Letter From New Zealand
Glyn Walters, South-Pacific Greenpeace Press Officer, sends us some reasons for the international radioactive heat over French nuclear testing.
Squall 11, Autumn 1995, pg. 85.
Moruroa, in the Maohi language of Polynesia, means the Place of the Great Secret.
Today this is a cruelly appropriate name for this once incredibly beautiful palm-covered atoll in the Tuamotu Islands, French Polynesia. For here, and at nearby Fangataufa atoll, the French government have carried out 44 atmospheric and more than 130 underground nuclear test explosions since 1966. Now, after a 4 year moratorium, the new President of France, M. Chirac has outraged Pacific and world public opinion by announcing a resumption of nuclear testing.
The health impacts of nuclear weapons testing has long been the subject of major controversy. An independent health study of French Polynesian people has never been carried out and military health records of test site workers have not been released. However, radiation from the atmospheric tests has been detected as far away as New Zealand, and according to testimonies from Polynesians and workers at the sites, rates of cancer, birth abnormalities and other illnesses have all increased since testing began.
Similarly, no rigorous, independent studies of the environmental effects of testing have ever been permitted. Several scientific missions to Moruroa, all of which had severely limited access to the site, have raised serious questions about the atoll’s ability to contain its radioactivity. It is, in effect, a huge, unregulated radioactive waste dump.
Moruroa and Fangataufa: it’s only paradise if you don’t live here.”
Caesium 134 and iodine 131 were found in the central lagoon during Jacques Cousteau’s 1987 study, indicating leakage was occurring. In 1991, the International Atomic Energy Agency (of all people!) found elevated levels of plutonium 12 miles from the atoll. Other studies have questioned the geological stability of the atoll (a former volcano), and Cousteau himself filmed spectacular underwater cracks and submarine landslides caused by the testing. He said the atoll was suffering ‘premature and accelerated ageing’. The threat of widespread radioactive contamination of the whole Pacific marine environment appears to be a very real possibility, and all it may need is one more nuclear test...
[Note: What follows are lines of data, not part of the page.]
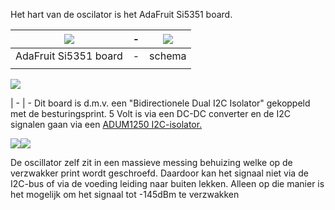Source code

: Het hart van de oscilator is het AdaFruit Si5351 board.

<img src="https://github.com/costonisp/DEC-meetzender-test/blob/master/documentation/Si5351+interface/ada5351.jpg">| <b>-</b> | <a href="https://github.com/costonisp/DEC-meetzender-test/blob/master/documentation/Si5351+interface/AdaSi5351Sch.pdf"><img src="https://github.com/costonisp/DEC-meetzender-test/blob/master/documentation/Si5351+interface/AdaSi5351SchTN.jpg"></a>
----------------------------------- | --- | -----------------------------------------
AdaFruit Si5351 board | - | schema
| |

<img src="https://github.com/costonisp/DEC-meetzender-test/blob/master/documentation/Si5351+interface/I2CisolatorTN.jpg"></a></p> | - | -
Dit board is d.m.v. een "Bidirectionele Dual I2C Isolator" gekoppeld met de besturingsprint.
5 Volt is via een DC-DC converter en de I2C signalen gaan via een <a href="https://github.com/costonisp/DEC-meetzender-test/blob/master/documentation/Si5351+interface/ADUM1250_1251.pdf">ADUM1250 I2C-isolator.</a>

<p><img src="https://github.com/costonisp/DEC-meetzender-test/blob/master/documentation/Si5351+interface/OscillatorBlockATN.jpg"><img src="https://github.com/costonisp/DEC-meetzender-test/blob/master/documentation/Si5351+interface/OscillatorBlockBTN.jpg">

De oscillator zelf zit in een massieve messing behuizing welke op de verzwakker print wordt geschroefd.
Daardoor kan het signaal niet via de I2C-bus of via de voeding leiding naar buiten lekken.
Alleen op die manier is het mogelijk om het signaal tot -145dBm te verzwakken
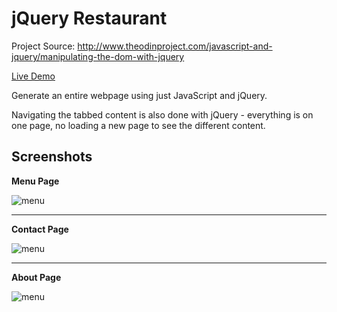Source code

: # jQuery Restaurant

Project Source: http://www.theodinproject.com/javascript-and-jquery/manipulating-the-dom-with-jquery

[Live Demo](https://cdn.rawgit.com/craftykate/odin-project/master/Chapter_06-JavaScript_and_jQuery/restaurant/index.html)

Generate an entire webpage using just JavaScript and jQuery.

Navigating the tabbed content is also done with jQuery - everything is on one page, no loading a new page to see the different content. 

## Screenshots

**Menu Page**

![menu](https://github.com/craftykate/odin-project/blob/master/Chapter_06-JavaScript_and_jQuery/restaurant/img/site1.jpg)

<hr>

**Contact Page**

![menu](https://github.com/craftykate/odin-project/blob/master/Chapter_06-JavaScript_and_jQuery/restaurant/img/site2.jpg)

<hr>

**About Page**

![menu](https://github.com/craftykate/odin-project/blob/master/Chapter_06-JavaScript_and_jQuery/restaurant/img/site3.jpg)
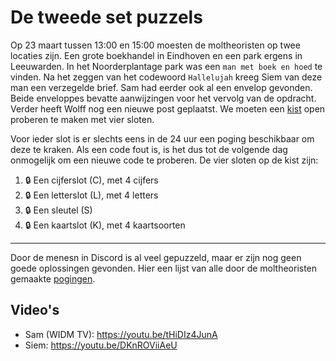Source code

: # De tweede set puzzels

Op 23 maart tussen 13:00 en 15:00 moesten de moltheoristen op twee locaties zijn.  Een grote boekhandel in Eindhoven en
een park ergens in Leeuwarden.  In het Noorderplantage park was een `man met boek en hoed` te vinden.  Na het zeggen van
het codewoord `Hallelujah` kreeg Siem van deze man een verzegelde brief.  Sam had eerder ook al een envelop gevonden.
Beide enveloppes bevatte aanwijzingen voor het vervolg van de opdracht.  Verder heeft Wolff nog een nieuwe post
geplaatst.  We moeten een [kist](./kist.md) open proberen te maken met vier sloten.

Voor ieder slot is er slechts eens in de 24 uur een poging beschikbaar om deze te kraken.  Als een code fout is, is het
dus tot de volgende dag onmogelijk om een nieuwe code te proberen.  De vier sloten op de kist zijn:

1. 🔒 Een cijferslot (C), met 4 cijfers
2. 🔒 Een letterslot (L), met 4 letters
3. 🔒 Een sleutel (S)
4. 🔒 Een kaartslot (K), met 4 kaartsoorten

---

Door de menesn in Discord is al veel gepuzzeld, maar er zijn nog geen goede oplossingen gevonden.  Hier een lijst van alle
door de moltheoristen gemaakte [pogingen](./slot-pogingen.md).

## Video's

- Sam (WIDM TV): <https://youtu.be/tHiDIz4JunA>
- Siem: <https://youtu.be/DKnROViiAeU>
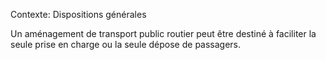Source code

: Contexte: Dispositions générales

Un aménagement de transport public routier peut être destiné à faciliter la seule prise en charge ou la seule dépose de passagers.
Since 1972 and the first Greenpeace actions at Moruroa, activists from Australia, New Zealand and the Pacific have been physically protesting at the site by sailing small yachts into the test zone and taking on the full might of the French military. This has given Greenpeace a special relationship with ordinary people in the region, a relationship that is older and very different to its European operations. The embarrassing world focus that these early actions brought forced the French government to finally move its nuclear tests underground in 1974.
New Zealand and Australia also took France to the World Court in 1973; the court decided France was acting illegally, so France promptly refused to recognise the World Court decision. The same countries have just reopened that Court case, with the support (so far) of four Pacific states: Western Samoa, The Solomons, The Marshall Islands and the Federated States of Micronesia.
The death of Fernando Pereira, killed when French Secret Service agents blew up the Rainbow Warrior in Auckland harbour in 1985, was a major turning point for the anti-nuclear movement in New Zealand and the rest of the Pacific. It shocked the world and cemented New Zealand’s now well-established anti-nuclear policy into place. Appropriately, the final campaign of the original Rainbow Warrior had been to relocate the residents of Rongelap atoll, contaminated by US nuclear testing in the Marshall Islands in the 1950’s. The US had ignored their pleas for help.
Today, in 1995, 10 years since that outrage, the new Rainbow Warrior has been protesting at Moruroa. On July 10 the ship was boarded, rammed and the crew tear-gassed by the French military, pictures of which were shown all over the world. All those crew arrested gave their names as “Fernando Pereira” in respect to his memory. In a large scale repeat of earlier sailings, an international Peace Flotilla of two dozen small boats accompanied by a New Zealand Navy ship sailed the 3,000 miles through tough, wintry seas to the atoll, to support the Greenpeace boats’ protest.
These peaceful protesters need all the support they can get to stop the French military and the other nuclear weapons states waiting in the wings from restarting the nuclear arms race and returning to the bad old days of the Cold War. The Comprehensive Test Ban Treaty must be signed next year, before France and China give the other nuclear weapons states (the UK, US and Russia) the excuse they need to avoid signing it and to begin nuclear testing again themselves. Incidentally, the UK government is the ONLY Commonwealth country not to have condemned France; all in all, 154 countries are opposed to renewed French testing. The latest polls in France itself show over 60 per cent opposition to the tests.
Squall readers can show their solidarity with the avowedly anti-nuclear peoples of the South Pacific by giving the French authorities in Europe as much grief as possible over the coming months. They fully deserve it.